People say that when something really traumatic happens, like a car crash, the brain’s immediate reaction is to remove it from recollection. I like to think that the reason my memory of Freshers’ Week is so patchy has more to do with this than the Red Bull fountains and 2 for 1 shots. One phrase uttered to me on the first day was “this is the most brutal form of socialising you will ever do in your life”. Wow. I sat there on her bedroom floor, staring up at her, absorbing all her information as if it was the Divine Truth. She had been telling me about her gap year in South America. Someone that had been sand boarding in Huacachina and visited the salt flats in Bolivia was bound to know the truth, right?
However, I soon began to learn that everyone had done that. And everyone could talk about that. So for a week I would sit there and listen to people’s experiences in Cambodia, willing that someone, somewhere, would ask what everyone thought of the latest Cos collection or whether the natural or the fruit flavour of frozen yoghurt was better. Not exactly soul-seeking stuff but then maybe someone else’s answer would be ‘natural’ too and then we could hold each other's hands and scream excitably, reveling in our new potential friendship and vowing to go and find a Snog somewhere in Edinburgh. It’s achingly artificial but somehow it’s the unspoken mantra of Freshers’. You’re sinking in deep water, desperately grappling at anything to keep yourself afloat, no matter how tenuous the branches are.
Then there were the nights out. Those painful club nights which were the only antidote to FOMO (fear of missing out) but yet still made you wish that you were anywhere else in the world, having drunken yourself into a senseless oblivion where the music cannot be heard and you cannot acknowledge the fact that yes, you are dancing alone. Sleep deprived, hungover and starting to wonder whether a university degree was really worth all this, I suddenly realised that Freshers’ Week had turned me into a monster. I was not the kind of monster that had spent the week prostituting herself on Arthur's Seat and brushing her teeth with vodka. Instead, I was a paranoid mess, one eye always seeking out other opportunities and lips curled into the most painfully disorientated smile. I am nice. Please, please someone realise that I am nice.

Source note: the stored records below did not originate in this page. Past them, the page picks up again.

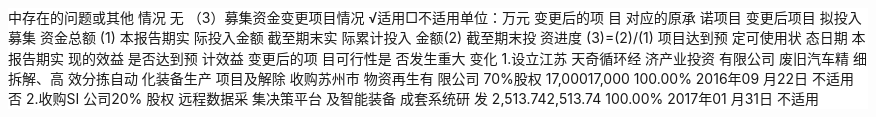 中存在的问题或其他
情况
无
（3）募集资金变更项目情况
√适用□不适用单位：万元
变更后的项
目
对应的原承
诺项目
变更后项目
拟投入募集
资金总额
(1)
本报告期实
际投入金额
截至期末实
际累计投入
金额(2)
截至期末投
资进度
(3)=(2)/(1)
项目达到预
定可使用状
态日期
本报告期实
现的效益
是否达到预
计效益
变更后的项
目可行性是
否发生重大
变化
1.设立江苏
天奇循环经
济产业投资
有限公司
废旧汽车精
细拆解、高
效分拣自动
化装备生产
项目及解除
收购苏州市
物资再生有
限公司
70%股权
17,00017,000
100.00%
2016年09
月22日
不适用
否
2.收购SI
公司20%
股权
远程数据采
集决策平台
及智能装备
成套系统研
发
2,513.742,513.74
100.00%
2017年01
月31日
不适用
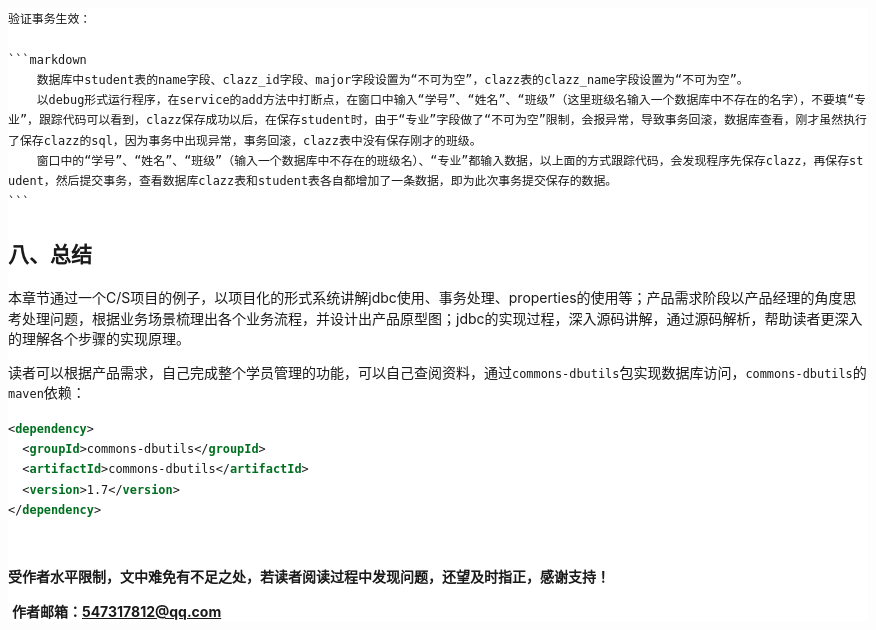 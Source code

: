     验证事务生效：

    ```markdown
    	数据库中student表的name字段、clazz_id字段、major字段设置为“不可为空”，clazz表的clazz_name字段设置为“不可为空”。
    	以debug形式运行程序，在service的add方法中打断点，在窗口中输入“学号”、“姓名”、“班级”（这里班级名输入一个数据库中不存在的名字），不要填“专业”，跟踪代码可以看到，clazz保存成功以后，在保存student时，由于“专业”字段做了“不可为空”限制，会报异常，导致事务回滚，数据库查看，刚才虽然执行了保存clazz的sql，因为事务中出现异常，事务回滚，clazz表中没有保存刚才的班级。
    	窗口中的“学号”、“姓名”、“班级”（输入一个数据库中不存在的班级名）、“专业”都输入数据，以上面的方式跟踪代码，会发现程序先保存clazz，再保存student，然后提交事务，查看数据库clazz表和student表各自都增加了一条数据，即为此次事务提交保存的数据。
    ```



## 八、总结

​		本章节通过一个C/S项目的例子，以项目化的形式系统讲解jdbc使用、事务处理、properties的使用等；产品需求阶段以产品经理的角度思考处理问题，根据业务场景梳理出各个业务流程，并设计出产品原型图；jdbc的实现过程，深入源码讲解，通过源码解析，帮助读者更深入的理解各个步骤的实现原理。

​		读者可以根据产品需求，自己完成整个学员管理的功能，可以自己查阅资料，通过`commons-dbutils`包实现数据库访问，`commons-dbutils`的`maven`依赖：

```xml
<dependency>
  <groupId>commons-dbutils</groupId>
  <artifactId>commons-dbutils</artifactId>
  <version>1.7</version>
</dependency>
```

​

​		**受作者水平限制，文中难免有不足之处，若读者阅读过程中发现问题，还望及时指正，感谢支持！**

​		**作者邮箱：547317812@qq.com**

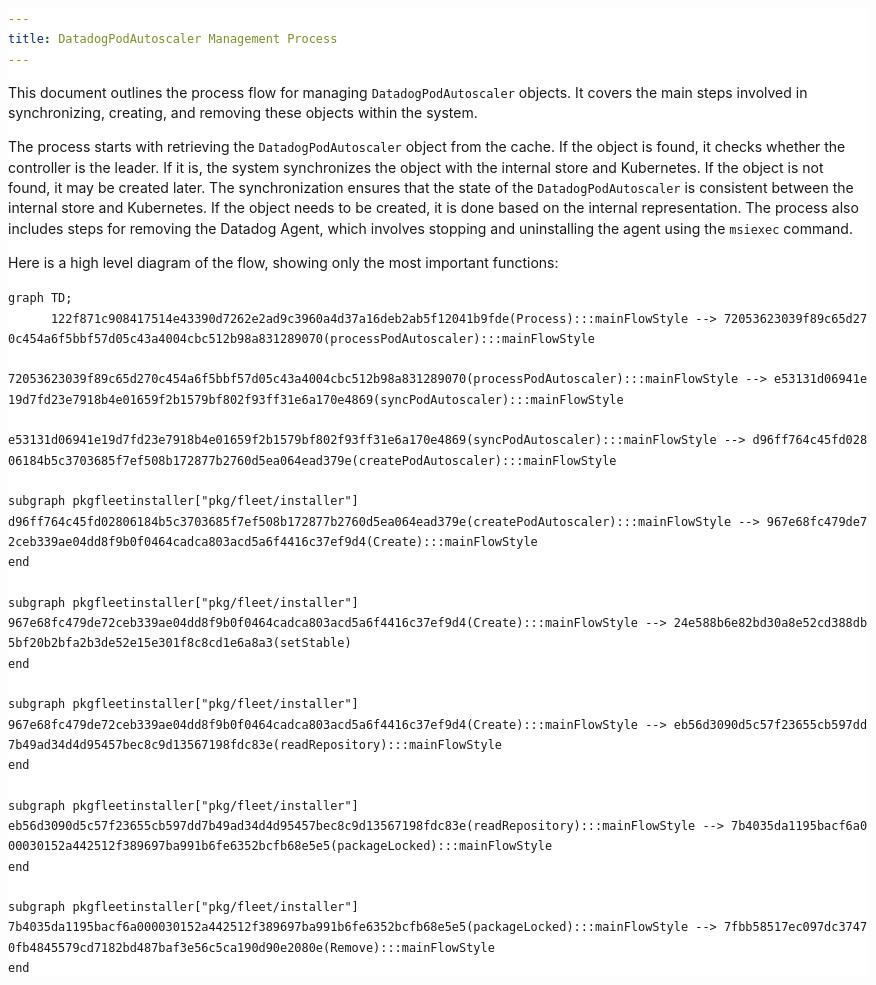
 ```yaml
---
title: DatadogPodAutoscaler Management Process
---
```

This document outlines the process flow for managing <SwmToken path="pkg/clusteragent/autoscaling/workload/controller.go" pos="98:12:12" line-data="		log.Errorf(&quot;Impossible to synchronize DatadogPodAutoscaler (attempt #%d): %s, err: %v&quot;, numRequeues, key, err)">`DatadogPodAutoscaler`</SwmToken> objects. It covers the main steps involved in synchronizing, creating, and removing these objects within the system.

The process starts with retrieving the <SwmToken path="pkg/clusteragent/autoscaling/workload/controller.go" pos="98:12:12" line-data="		log.Errorf(&quot;Impossible to synchronize DatadogPodAutoscaler (attempt #%d): %s, err: %v&quot;, numRequeues, key, err)">`DatadogPodAutoscaler`</SwmToken> object from the cache. If the object is found, it checks whether the controller is the leader. If it is, the system synchronizes the object with the internal store and Kubernetes. If the object is not found, it may be created later. The synchronization ensures that the state of the <SwmToken path="pkg/clusteragent/autoscaling/workload/controller.go" pos="98:12:12" line-data="		log.Errorf(&quot;Impossible to synchronize DatadogPodAutoscaler (attempt #%d): %s, err: %v&quot;, numRequeues, key, err)">`DatadogPodAutoscaler`</SwmToken> is consistent between the internal store and Kubernetes. If the object needs to be created, it is done based on the internal representation. The process also includes steps for removing the Datadog Agent, which involves stopping and uninstalling the agent using the <SwmToken path="pkg/fleet/installer/service/datadog_agent_windows.go" pos="22:2:2" line-data="func msiexec(target, operation string, args []string) (err error) {">`msiexec`</SwmToken> command.

Here is a high level diagram of the flow, showing only the most important functions:

```mermaid
graph TD;
      122f871c908417514e43390d7262e2ad9c3960a4d37a16deb2ab5f12041b9fde(Process):::mainFlowStyle --> 72053623039f89c65d270c454a6f5bbf57d05c43a4004cbc512b98a831289070(processPodAutoscaler):::mainFlowStyle

72053623039f89c65d270c454a6f5bbf57d05c43a4004cbc512b98a831289070(processPodAutoscaler):::mainFlowStyle --> e53131d06941e19d7fd23e7918b4e01659f2b1579bf802f93ff31e6a170e4869(syncPodAutoscaler):::mainFlowStyle

e53131d06941e19d7fd23e7918b4e01659f2b1579bf802f93ff31e6a170e4869(syncPodAutoscaler):::mainFlowStyle --> d96ff764c45fd02806184b5c3703685f7ef508b172877b2760d5ea064ead379e(createPodAutoscaler):::mainFlowStyle

subgraph pkgfleetinstaller["pkg/fleet/installer"]
d96ff764c45fd02806184b5c3703685f7ef508b172877b2760d5ea064ead379e(createPodAutoscaler):::mainFlowStyle --> 967e68fc479de72ceb339ae04dd8f9b0f0464cadca803acd5a6f4416c37ef9d4(Create):::mainFlowStyle
end

subgraph pkgfleetinstaller["pkg/fleet/installer"]
967e68fc479de72ceb339ae04dd8f9b0f0464cadca803acd5a6f4416c37ef9d4(Create):::mainFlowStyle --> 24e588b6e82bd30a8e52cd388db5bf20b2bfa2b3de52e15e301f8c8cd1e6a8a3(setStable)
end

subgraph pkgfleetinstaller["pkg/fleet/installer"]
967e68fc479de72ceb339ae04dd8f9b0f0464cadca803acd5a6f4416c37ef9d4(Create):::mainFlowStyle --> eb56d3090d5c57f23655cb597dd7b49ad34d4d95457bec8c9d13567198fdc83e(readRepository):::mainFlowStyle
end

subgraph pkgfleetinstaller["pkg/fleet/installer"]
eb56d3090d5c57f23655cb597dd7b49ad34d4d95457bec8c9d13567198fdc83e(readRepository):::mainFlowStyle --> 7b4035da1195bacf6a000030152a442512f389697ba991b6fe6352bcfb68e5e5(packageLocked):::mainFlowStyle
end

subgraph pkgfleetinstaller["pkg/fleet/installer"]
7b4035da1195bacf6a000030152a442512f389697ba991b6fe6352bcfb68e5e5(packageLocked):::mainFlowStyle --> 7fbb58517ec097dc37470fb4845579cd7182bd487baf3e56c5ca190d90e2080e(Remove):::mainFlowStyle
end
```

I was also a reverse snob, or maybe just a snob – it’s hard to tell anymore. Whatever I was, it wasn’t particularly nice. You’re from boarding school? Let’s just quit while we’re ahead eh? I guess I had just never really been around people that were different to me. For some reason, I imagined university to be an opportunity to meet new and interesting people, discuss the meaning of life and learn to play the ukulele: a kind of Laura-Marling-come-Clarissa-Dalloway oestrogen-fuelled fantasy. Somehow it was a bit more Made In Chelsea than this.
Then one day, as if by magic, I realised that everything was okay. The epiphany came when I found myself sitting in my friend’s room, strategising over the best way to ensure we were first in the queue when the Marni line was launched in H&M the next day (I had never believed in soul mates before). Although impossible to even contemplate at the time, it gets easier and everyone does calm down. It really isn’t just good things that come to an end. There’s only so much small talk you can have before it becomes microscopic. And luckily drinking games get boring.
I still have not been to Uganda and I think it’s safe to say that Aung San Suu Kyi does not need to worry about any 19 year olds with a slightly unhealthy addiction to Cos-online swiping the Congressional Gold Medal from under her nose. But like you endure your grandad’s occasional rants about World War Two, allow me this. For while I may not have been there when the Luftwaffe launched its first offensive, I did live to tell the Freshers’ Tale… And frankly, I think that deserves a medal.